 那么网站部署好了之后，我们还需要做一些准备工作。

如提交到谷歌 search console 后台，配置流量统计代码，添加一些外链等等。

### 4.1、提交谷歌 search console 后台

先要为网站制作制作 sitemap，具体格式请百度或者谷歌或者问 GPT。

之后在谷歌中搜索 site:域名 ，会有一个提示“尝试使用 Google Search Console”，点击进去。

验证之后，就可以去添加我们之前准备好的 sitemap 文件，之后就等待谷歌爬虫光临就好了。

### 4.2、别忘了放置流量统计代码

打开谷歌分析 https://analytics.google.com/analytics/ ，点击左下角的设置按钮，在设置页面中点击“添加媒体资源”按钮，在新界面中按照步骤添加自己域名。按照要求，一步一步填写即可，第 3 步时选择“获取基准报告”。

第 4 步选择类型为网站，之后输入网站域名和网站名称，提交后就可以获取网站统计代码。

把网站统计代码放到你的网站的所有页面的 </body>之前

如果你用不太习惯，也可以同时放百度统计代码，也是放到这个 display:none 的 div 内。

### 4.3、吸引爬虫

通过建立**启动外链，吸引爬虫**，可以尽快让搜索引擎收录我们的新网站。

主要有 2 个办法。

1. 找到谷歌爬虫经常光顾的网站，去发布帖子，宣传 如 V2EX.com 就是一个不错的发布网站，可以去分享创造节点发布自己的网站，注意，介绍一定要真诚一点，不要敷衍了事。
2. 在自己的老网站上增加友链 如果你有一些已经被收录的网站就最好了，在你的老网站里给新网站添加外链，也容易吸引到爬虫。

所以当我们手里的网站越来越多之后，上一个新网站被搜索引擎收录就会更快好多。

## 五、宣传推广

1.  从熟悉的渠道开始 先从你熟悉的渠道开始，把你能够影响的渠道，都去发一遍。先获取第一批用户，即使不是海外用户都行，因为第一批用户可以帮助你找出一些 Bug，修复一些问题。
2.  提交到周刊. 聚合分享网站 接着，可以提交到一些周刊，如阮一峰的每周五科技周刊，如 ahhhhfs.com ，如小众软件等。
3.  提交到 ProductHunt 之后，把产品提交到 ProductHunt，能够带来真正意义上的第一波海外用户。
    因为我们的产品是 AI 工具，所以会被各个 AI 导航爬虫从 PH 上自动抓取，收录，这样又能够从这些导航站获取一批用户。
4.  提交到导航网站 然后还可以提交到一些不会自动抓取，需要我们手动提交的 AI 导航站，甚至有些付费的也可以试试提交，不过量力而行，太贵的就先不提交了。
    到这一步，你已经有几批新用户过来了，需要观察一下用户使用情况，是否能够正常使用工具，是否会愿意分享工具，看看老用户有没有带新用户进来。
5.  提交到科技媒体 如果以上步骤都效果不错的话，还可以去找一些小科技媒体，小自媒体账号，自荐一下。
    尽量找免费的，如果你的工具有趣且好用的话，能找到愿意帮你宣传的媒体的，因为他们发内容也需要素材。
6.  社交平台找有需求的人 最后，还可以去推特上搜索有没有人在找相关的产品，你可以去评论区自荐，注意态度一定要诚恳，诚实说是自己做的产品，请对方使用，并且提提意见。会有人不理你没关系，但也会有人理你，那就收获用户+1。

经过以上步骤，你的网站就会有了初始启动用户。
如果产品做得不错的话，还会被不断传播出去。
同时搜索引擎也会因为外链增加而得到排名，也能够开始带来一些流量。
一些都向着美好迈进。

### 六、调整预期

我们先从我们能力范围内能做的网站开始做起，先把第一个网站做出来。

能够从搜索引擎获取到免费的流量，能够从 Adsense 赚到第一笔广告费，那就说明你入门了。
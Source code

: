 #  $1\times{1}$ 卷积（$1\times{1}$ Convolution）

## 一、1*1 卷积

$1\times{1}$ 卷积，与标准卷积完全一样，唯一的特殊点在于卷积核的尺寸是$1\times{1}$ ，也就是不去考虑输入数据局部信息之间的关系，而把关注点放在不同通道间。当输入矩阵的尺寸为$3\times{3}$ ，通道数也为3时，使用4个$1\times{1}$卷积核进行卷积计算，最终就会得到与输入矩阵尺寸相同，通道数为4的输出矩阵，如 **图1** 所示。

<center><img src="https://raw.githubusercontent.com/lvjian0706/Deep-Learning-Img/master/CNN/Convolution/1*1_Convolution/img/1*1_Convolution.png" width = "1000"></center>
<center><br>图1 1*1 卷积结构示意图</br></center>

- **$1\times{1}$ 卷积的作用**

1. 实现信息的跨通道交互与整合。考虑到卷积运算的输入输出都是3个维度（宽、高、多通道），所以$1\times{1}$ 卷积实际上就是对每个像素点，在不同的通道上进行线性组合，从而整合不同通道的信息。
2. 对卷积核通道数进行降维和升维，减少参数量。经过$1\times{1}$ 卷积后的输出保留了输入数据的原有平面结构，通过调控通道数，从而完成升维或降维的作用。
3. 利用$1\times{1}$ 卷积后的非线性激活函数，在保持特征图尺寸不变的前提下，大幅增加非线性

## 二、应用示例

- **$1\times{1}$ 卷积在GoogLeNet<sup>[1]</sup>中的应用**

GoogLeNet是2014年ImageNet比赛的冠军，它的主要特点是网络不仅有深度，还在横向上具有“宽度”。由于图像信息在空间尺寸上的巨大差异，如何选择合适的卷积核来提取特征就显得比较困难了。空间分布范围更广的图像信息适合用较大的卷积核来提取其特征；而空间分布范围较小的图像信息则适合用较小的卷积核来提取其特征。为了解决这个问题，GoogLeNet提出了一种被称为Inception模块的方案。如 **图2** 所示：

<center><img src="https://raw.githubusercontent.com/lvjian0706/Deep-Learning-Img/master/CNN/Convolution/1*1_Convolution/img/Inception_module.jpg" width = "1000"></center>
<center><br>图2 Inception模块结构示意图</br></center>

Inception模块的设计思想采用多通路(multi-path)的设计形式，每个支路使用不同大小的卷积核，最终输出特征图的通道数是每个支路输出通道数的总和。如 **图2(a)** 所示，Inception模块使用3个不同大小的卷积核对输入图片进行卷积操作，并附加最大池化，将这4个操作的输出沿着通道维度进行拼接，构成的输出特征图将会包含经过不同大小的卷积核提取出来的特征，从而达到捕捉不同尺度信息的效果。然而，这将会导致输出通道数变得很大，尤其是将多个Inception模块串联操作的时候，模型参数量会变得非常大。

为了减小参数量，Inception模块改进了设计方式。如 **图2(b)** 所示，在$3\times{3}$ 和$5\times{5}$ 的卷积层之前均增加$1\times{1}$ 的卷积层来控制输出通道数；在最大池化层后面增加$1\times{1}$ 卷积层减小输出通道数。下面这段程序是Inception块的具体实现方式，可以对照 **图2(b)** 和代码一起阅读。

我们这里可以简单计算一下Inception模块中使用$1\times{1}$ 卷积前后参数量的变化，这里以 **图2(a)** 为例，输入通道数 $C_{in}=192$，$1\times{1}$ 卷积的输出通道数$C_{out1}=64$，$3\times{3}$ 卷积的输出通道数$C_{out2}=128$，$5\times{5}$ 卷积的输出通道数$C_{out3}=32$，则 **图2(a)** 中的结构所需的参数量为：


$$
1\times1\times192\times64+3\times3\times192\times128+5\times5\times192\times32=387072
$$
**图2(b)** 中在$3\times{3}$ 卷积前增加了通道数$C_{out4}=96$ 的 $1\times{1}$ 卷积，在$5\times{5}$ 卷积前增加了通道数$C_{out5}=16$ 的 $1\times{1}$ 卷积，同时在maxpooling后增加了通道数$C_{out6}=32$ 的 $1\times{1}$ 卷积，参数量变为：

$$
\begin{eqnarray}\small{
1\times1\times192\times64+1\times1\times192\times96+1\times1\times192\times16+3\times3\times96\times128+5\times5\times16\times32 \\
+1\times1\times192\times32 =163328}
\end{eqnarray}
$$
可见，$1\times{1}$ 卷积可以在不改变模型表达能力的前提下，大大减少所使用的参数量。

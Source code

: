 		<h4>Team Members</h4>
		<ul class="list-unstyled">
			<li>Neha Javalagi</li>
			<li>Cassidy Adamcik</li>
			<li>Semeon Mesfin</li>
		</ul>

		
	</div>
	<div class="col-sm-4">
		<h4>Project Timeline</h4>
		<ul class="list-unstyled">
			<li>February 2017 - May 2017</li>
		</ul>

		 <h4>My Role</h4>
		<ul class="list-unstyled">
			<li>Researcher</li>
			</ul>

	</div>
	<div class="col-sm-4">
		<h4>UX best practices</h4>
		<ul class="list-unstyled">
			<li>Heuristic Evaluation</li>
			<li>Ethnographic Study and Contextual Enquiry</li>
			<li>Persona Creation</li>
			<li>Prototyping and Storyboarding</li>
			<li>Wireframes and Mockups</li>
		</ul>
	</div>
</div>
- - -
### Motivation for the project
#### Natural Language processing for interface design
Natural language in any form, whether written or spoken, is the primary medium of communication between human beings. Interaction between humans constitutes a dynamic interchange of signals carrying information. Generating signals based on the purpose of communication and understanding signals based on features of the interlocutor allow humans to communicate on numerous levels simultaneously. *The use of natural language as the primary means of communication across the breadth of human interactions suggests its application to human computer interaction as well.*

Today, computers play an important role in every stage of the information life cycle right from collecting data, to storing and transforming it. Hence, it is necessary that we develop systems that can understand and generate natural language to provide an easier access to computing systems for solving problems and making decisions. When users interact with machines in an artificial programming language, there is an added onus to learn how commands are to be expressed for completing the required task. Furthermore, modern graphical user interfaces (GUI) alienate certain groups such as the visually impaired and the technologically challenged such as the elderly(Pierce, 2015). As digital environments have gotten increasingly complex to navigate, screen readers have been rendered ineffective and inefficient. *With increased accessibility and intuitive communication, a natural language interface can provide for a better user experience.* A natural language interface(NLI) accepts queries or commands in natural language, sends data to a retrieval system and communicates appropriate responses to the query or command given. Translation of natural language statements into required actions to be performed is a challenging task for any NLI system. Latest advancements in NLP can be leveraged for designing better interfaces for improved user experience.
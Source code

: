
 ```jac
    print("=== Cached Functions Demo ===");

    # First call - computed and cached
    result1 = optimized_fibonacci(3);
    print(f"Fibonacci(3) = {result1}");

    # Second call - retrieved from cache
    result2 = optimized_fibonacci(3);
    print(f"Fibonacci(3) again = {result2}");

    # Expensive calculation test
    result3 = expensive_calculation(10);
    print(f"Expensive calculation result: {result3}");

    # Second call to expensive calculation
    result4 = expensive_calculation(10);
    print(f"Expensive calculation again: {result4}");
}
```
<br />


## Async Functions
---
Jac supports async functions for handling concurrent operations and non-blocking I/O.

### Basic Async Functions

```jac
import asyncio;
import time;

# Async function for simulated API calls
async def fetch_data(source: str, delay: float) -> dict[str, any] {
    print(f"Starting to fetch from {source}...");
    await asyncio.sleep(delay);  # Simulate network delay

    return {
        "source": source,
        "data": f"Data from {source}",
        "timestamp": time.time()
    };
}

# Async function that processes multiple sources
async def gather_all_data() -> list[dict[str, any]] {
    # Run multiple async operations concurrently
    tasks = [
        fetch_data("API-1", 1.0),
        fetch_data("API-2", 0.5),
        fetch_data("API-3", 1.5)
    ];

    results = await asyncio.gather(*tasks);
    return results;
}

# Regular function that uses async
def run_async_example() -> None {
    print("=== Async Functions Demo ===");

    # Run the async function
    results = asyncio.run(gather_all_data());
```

________________________________________

**WORK TO BE COMPLETED:** In the entries above, count each line holding "master" and report the total and nothing more.

**EXERCISE RESULT:** 2